_EXERCISE BRIEF_.
Find the word "good" in the data, then copy each line where it is found.

Stored entries:
+---+

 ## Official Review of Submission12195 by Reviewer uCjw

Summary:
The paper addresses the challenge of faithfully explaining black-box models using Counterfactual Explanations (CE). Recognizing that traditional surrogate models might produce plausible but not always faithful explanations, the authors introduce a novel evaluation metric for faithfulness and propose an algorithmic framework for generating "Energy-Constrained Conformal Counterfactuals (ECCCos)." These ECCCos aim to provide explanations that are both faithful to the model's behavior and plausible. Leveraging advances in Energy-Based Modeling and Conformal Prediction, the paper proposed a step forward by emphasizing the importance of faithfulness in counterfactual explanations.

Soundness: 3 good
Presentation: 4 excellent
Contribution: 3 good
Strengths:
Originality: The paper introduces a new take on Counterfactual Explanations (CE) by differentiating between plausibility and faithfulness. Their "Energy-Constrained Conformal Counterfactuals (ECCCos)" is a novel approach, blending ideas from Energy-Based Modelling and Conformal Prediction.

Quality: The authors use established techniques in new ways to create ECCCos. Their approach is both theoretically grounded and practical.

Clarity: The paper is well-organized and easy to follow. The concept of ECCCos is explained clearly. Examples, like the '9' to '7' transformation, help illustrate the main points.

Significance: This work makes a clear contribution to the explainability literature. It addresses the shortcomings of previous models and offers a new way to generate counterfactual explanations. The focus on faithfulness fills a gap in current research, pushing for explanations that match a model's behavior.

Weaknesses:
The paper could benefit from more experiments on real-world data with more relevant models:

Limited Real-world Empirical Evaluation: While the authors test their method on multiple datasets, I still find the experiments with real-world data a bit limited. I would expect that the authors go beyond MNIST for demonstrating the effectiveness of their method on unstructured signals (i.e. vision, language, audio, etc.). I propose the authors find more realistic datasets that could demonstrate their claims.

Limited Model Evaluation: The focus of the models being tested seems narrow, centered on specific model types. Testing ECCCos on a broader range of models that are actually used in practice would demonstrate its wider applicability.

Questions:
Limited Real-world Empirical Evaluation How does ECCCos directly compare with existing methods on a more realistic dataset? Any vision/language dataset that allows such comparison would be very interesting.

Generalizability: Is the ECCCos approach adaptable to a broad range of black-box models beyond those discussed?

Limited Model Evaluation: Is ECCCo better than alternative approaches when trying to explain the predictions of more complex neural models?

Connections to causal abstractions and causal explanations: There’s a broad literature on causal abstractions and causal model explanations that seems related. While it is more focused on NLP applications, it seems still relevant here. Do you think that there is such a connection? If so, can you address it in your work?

+---+

_WRITTEN ANSWER_.
Soundness: 3 good
Contribution: 3 good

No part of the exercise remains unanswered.